Bug 1354 - Problem in Turkish Locale Data (tr_TR.UTF-8 , Unicode)
Summary: Problem in Turkish Locale Data (tr_TR.UTF-8 , Unicode)
Status: RESOLVED INVALID
Alias: None
Product: glibc
Classification: Unclassified
Component: localedata (show other bugs)
Version: 2.3.4
: P2 normal
Target Milestone: ---
Assignee: GNU C Library Locale Maintainers
URL:
Keywords:
Depends on:
Blocks:
 
Reported: 2005-09-19 08:25 UTC by Devrim GUNDUZ
Modified: 2018-04-19 14:35 UTC (History)
1 user (show)

See Also:
Host:
Target:
Build:
Last reconfirmed:
fweimer: security-


Attachments

Note You need to log in before you can comment on or make changes to this bug.
Description Devrim GUNDUZ 2005-09-19 08:25:32 UTC
Hi,

We are experiencing problems in Turkish locale. 

$ cat /etc/redhat-release
Red Hat Enterprise Linux ES release 4 (Nahant Update 1)
$ rpm -qv glibc
glibc-2.3.4-2.9

Here is a short description of our problem:

==========================================================
test=# SELECT * from unicode_test WHERE a ILIKE 'ö%';
 a
----
 ös
(1 row)

test=# SELECT * from unicode_test WHERE a ILIKE 'Ö%';
 a
---
(0 rows)

test=#
==========================================================

Now details:

In Turkish, we have a special letter called "ö" (o with dots on it). The capital
of it is also "Ö" (O (capital o) with dots on it. Same stands for i and İ, ı and I.

I'm using PostgreSQL 8.0.3. PostgreSQL relies on the operating system for string
operations. So if there is something wrong in glibc, PostgreSQL also fails on
that locale.

As you can see in the short description, the ILIKE (Incasensitive LIKE) cannot
find the correct result. The same problem stands for i and i dotless (İ and I,
respectively). Both database queries should return the same result.

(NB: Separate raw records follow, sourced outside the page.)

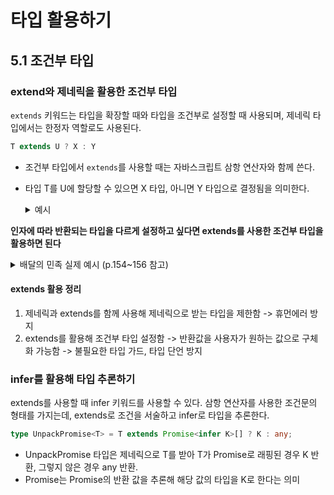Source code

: # 타입 활용하기
## 5.1 조건부 타입

### extend와 제네릭을 활용한 조건부 타입 
`extends` 키워드는 타입을 확장할 때와 타입을 조건부로 설정할 때 사용되며, 제네릭 타입에서는 한정자 역할로도 사용된다.   
```ts
T extends U ? X : Y
```
- 조건부 타입에서 `extends`를 사용할 때는 자바스크립트 삼항 연산자와 함께 쓴다.    
- 타입 T를 U에 할당할 수 있으면 X 타입, 아니면 Y 타입으로 결정됨을 의미한다. 

  <details>
  <summary>예시</summary>

  ```ts
  interface Bank {
      financialCode: string;
      companyName: string;
      name: string;
      fullName: string;
  }
  interface Card {
      financialCode: string;
      companyName: string;
      name: string;
      appCardType?: string;
  }
  type PayMethod<T> = T extends "card" ? Card: Bank;
  type CardPayMethodType = PayMethod<"card">;
  type BankPayMethodType = PayMethod<"bank">
  ```
  - PayMethod 타입은 제네릭 타입으로 `extends`를 사용한 조건부 타입 
  </details>

**인자에 따라 반환되는 타입을 다르게 설정하고 싶다면 extends를 사용한 조건부 타입을 활용하면 된다**   

<details>
<summary>배달의 민족 실제 예시 (p.154~156 참고)</summary>

- 문제 상황 : 엔드포인트의 마지막 경로만 다르고 계좌와 카드가 같은 컴포넌트에서 사용되기 떄문에 하나의 함수에서 한 번에 관리해야 하는 상황    
- 해결 방법 : 조건부 타입을 활용해 하나의 API 함수에서 타입에 따른 정확한 반환 타입을 추론할 수 있음    

  - PayMethodType 개선
    - 이전 코드 
      ```ts
      type PayMethodType = PayMethodInfo<Card> | PayMethodInfo<Bank>;

      export const useGetRegisteredList = (
        type: "card" | "appcard" | "bank"
      ): useQueryResult<PayMethodType[]> => {
        const url = `baeminpay/codes/${type === "appcard" ? "card" : type}`
        // ...
      }
      ```
    - 개선 코드 
      ```ts
      type PayMethodType<T extends "card" | "appcard" | "bank"> = T extends 
      | "card" 
      | "appcard" 
      ? Card 
      : Bank;
      ```
      - PayMethodType의 제네릭으로 받은 값에 따른 타입 반환 
      - 결제 수단 타입에는 "card", "appcard", "bank"만 들어올 수 있기 때문에 `extends`를 한정자로 활용해 제네릭에 넘겨오는 값을 제한함 

      ```ts
      export const useGetRegisteredList = <T extends "card" | "appcard" | "bank">(
        type: T
      ): useQueryResult<PayMethodType<T>[]> => {
        //...
      }
      ```
      - useGetRegisteredList 함수 인자의 제네릭 타입을 넣어 "card", "appcard", "bank" 이외의 다른 값이 들어오면 타입 에러 반환하게 한다.    
</details>

#### extends 활용 정리
1. 제네릭과 extends를 함께 사용해 제네릭으로 받는 타입을 제한함 -> 휴먼에러 방지
2. extends를 활용해 조건부 타입 설정함 -> 반환값을 사용자가 원하는 값으로 구체화 가능함 -> 불필요한 타입 가드, 타입 단언 방지   

### infer를 활용해 타입 추론하기 
extends를 사용할 때 infer 키워드를 사용할 수 있다. 삼항 연산자를 사용한 조건문의 형태를 가지는데, extends로 조건을 서술하고 infer로 타입을 추론한다.    

```ts
type UnpackPromise<T> = T extends Promise<infer K>[] ? K : any;
```
- UnpackPromise 타입은 제네릭으로 T를 받아 T가 Promise로 래핑된 경우 K 반환, 그렇지 않은 경우 any 반환.    
- Promise<infer K>는 Promise의 반환 값을 추론해 해당 값의 타입을 K로 한다는 의미   
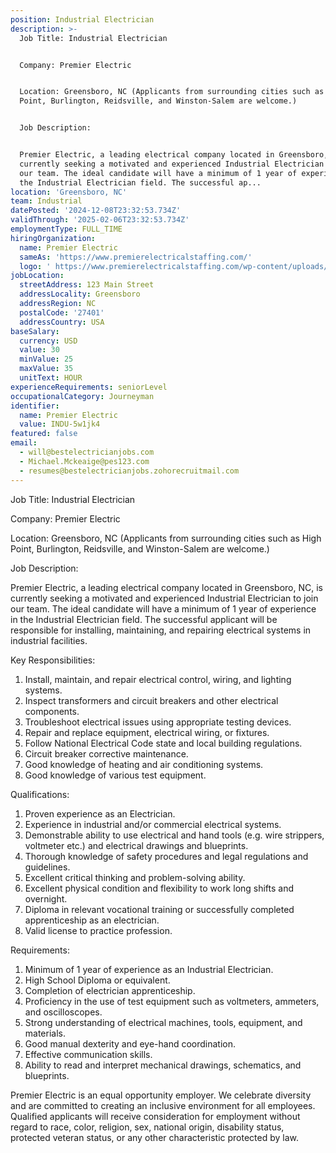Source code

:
 ```yaml
---
position: Industrial Electrician
description: >-
  Job Title: Industrial Electrician


  Company: Premier Electric


  Location: Greensboro, NC (Applicants from surrounding cities such as High
  Point, Burlington, Reidsville, and Winston-Salem are welcome.)


  Job Description:


  Premier Electric, a leading electrical company located in Greensboro, NC, is
  currently seeking a motivated and experienced Industrial Electrician to join
  our team. The ideal candidate will have a minimum of 1 year of experience in
  the Industrial Electrician field. The successful ap...
location: 'Greensboro, NC'
team: Industrial
datePosted: '2024-12-08T23:32:53.734Z'
validThrough: '2025-02-06T23:32:53.734Z'
employmentType: FULL_TIME
hiringOrganization:
  name: Premier Electric
  sameAs: 'https://www.premierelectricalstaffing.com/'
  logo: ' https://www.premierelectricalstaffing.com/wp-content/uploads/2020/05/Premier-Electrical-Staffing-logo.png'
jobLocation:
  streetAddress: 123 Main Street
  addressLocality: Greensboro
  addressRegion: NC
  postalCode: '27401'
  addressCountry: USA
baseSalary:
  currency: USD
  value: 30
  minValue: 25
  maxValue: 35
  unitText: HOUR
experienceRequirements: seniorLevel
occupationalCategory: Journeyman
identifier:
  name: Premier Electric
  value: INDU-5w1jk4
featured: false
email:
  - will@bestelectricianjobs.com
  - Michael.Mckeaige@pes123.com
  - resumes@bestelectricianjobs.zohorecruitmail.com
---
```




Job Title: Industrial Electrician

Company: Premier Electric

Location: Greensboro, NC (Applicants from surrounding cities such as High Point, Burlington, Reidsville, and Winston-Salem are welcome.)

Job Description:

Premier Electric, a leading electrical company located in Greensboro, NC, is currently seeking a motivated and experienced Industrial Electrician to join our team. The ideal candidate will have a minimum of 1 year of experience in the Industrial Electrician field. The successful applicant will be responsible for installing, maintaining, and repairing electrical systems in industrial facilities.

Key Responsibilities:

1. Install, maintain, and repair electrical control, wiring, and lighting systems.
2. Inspect transformers and circuit breakers and other electrical components.
3. Troubleshoot electrical issues using appropriate testing devices.
4. Repair and replace equipment, electrical wiring, or fixtures.
5. Follow National Electrical Code state and local building regulations.
6. Circuit breaker corrective maintenance.
7. Good knowledge of heating and air conditioning systems.
8. Good knowledge of various test equipment.

Qualifications:

1. Proven experience as an Electrician.
2. Experience in industrial and/or commercial electrical systems.
3. Demonstrable ability to use electrical and hand tools (e.g. wire strippers, voltmeter etc.) and electrical drawings and blueprints.
4. Thorough knowledge of safety procedures and legal regulations and guidelines.
5. Excellent critical thinking and problem-solving ability.
6. Excellent physical condition and flexibility to work long shifts and overnight.
7. Diploma in relevant vocational training or successfully completed apprenticeship as an electrician.
8. Valid license to practice profession.

Requirements:

1. Minimum of 1 year of experience as an Industrial Electrician.
2. High School Diploma or equivalent.
3. Completion of electrician apprenticeship.
4. Proficiency in the use of test equipment such as voltmeters, ammeters, and oscilloscopes.
5. Strong understanding of electrical machines, tools, equipment, and materials.
6. Good manual dexterity and eye-hand coordination.
7. Effective communication skills.
8. Ability to read and interpret mechanical drawings, schematics, and blueprints.

Premier Electric is an equal opportunity employer. We celebrate diversity and are committed to creating an inclusive environment for all employees. Qualified applicants will receive consideration for employment without regard to race, color, religion, sex, national origin, disability status, protected veteran status, or any other characteristic protected by law.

I hope this can be fixed in the next release of glibc.
Comment 1 Jakub Jelinek 2005-09-19 08:38:28 UTC
This is very likely an application bug (postgresql in this case), you need
to sort it out there, not here.  In case it would be a glibc bug
(unlikely, e.g. towlower/towupper etc. are known to work just fine
with Turkish dotless i/I and i/I with dot above), this would still be wrong
bugreport here.  For a bugreport here, you need to provide a self-contained
testcase that uses just glibc and shows the bug, or show say in ltrace
what calls return incorrect values.  Otherwise everybody could claim something
is a glibc bug and we'd have to debug all application bugs just in case
they might be glibc bugs.

Especially with Turkish i/I and case insensitivity where UTF-8 representation
is one byte for one case and 2 byte for the other case (and one is ASCII, while
the other is not), really many application don't handle this well.